▶ What is being asked
Each line of the listing that contains "を押下します" should be found and copied.

▶ Data to process
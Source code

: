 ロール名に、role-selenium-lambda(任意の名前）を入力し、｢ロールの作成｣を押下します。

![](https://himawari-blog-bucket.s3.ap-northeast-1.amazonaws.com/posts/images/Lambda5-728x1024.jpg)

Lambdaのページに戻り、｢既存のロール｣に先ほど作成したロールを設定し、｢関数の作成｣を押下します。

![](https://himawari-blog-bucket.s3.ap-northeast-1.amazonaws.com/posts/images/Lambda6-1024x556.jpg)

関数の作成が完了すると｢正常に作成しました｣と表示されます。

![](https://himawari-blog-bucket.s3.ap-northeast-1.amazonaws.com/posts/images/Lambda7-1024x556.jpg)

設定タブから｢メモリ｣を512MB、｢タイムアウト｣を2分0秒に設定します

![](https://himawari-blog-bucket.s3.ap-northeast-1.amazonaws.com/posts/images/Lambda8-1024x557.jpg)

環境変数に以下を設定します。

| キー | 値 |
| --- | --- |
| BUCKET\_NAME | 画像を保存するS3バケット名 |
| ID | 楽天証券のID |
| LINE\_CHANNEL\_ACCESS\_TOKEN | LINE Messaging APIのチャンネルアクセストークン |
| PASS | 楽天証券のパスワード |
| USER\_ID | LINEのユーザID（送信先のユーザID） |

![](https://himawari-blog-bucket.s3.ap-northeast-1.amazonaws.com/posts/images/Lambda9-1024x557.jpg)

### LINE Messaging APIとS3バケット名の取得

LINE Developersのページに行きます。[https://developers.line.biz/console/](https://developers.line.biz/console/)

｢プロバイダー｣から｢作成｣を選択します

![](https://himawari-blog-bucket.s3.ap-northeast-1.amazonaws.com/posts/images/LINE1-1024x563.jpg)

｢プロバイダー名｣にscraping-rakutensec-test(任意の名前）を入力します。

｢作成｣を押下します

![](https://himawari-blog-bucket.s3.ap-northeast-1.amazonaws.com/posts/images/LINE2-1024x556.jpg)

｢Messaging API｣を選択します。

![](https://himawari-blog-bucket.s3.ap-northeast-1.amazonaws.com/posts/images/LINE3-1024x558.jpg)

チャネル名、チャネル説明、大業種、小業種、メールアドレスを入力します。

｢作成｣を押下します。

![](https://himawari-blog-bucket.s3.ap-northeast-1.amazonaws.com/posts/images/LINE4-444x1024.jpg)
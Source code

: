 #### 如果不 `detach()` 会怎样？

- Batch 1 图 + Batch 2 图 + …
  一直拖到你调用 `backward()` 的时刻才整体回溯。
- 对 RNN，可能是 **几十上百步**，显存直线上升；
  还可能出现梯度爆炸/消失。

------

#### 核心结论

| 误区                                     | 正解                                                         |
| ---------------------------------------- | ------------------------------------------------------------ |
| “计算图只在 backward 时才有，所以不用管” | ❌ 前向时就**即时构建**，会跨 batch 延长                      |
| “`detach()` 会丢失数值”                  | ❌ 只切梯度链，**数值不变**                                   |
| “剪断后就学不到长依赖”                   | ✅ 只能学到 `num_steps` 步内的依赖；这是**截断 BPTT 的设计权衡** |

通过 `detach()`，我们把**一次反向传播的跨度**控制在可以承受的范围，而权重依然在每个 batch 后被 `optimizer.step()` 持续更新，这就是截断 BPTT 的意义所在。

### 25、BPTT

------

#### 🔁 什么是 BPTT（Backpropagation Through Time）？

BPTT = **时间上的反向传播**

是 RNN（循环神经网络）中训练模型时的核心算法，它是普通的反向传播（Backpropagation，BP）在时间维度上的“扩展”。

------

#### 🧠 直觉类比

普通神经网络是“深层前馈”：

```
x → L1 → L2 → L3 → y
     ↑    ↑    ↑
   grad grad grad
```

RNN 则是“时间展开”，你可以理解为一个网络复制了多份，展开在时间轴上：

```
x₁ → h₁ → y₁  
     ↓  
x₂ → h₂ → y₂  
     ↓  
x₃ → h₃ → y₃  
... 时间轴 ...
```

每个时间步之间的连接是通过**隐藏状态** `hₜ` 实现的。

▶ Answer section
: ロール名に、role-selenium-lambda(任意の名前）を入力し、｢ロールの作成｣を押下します。
Lambdaのページに戻り、｢既存のロール｣に先ほど作成したロールを設定し、｢関数の作成｣を押下します。
｢作成｣を押下します
｢作成｣を押下します。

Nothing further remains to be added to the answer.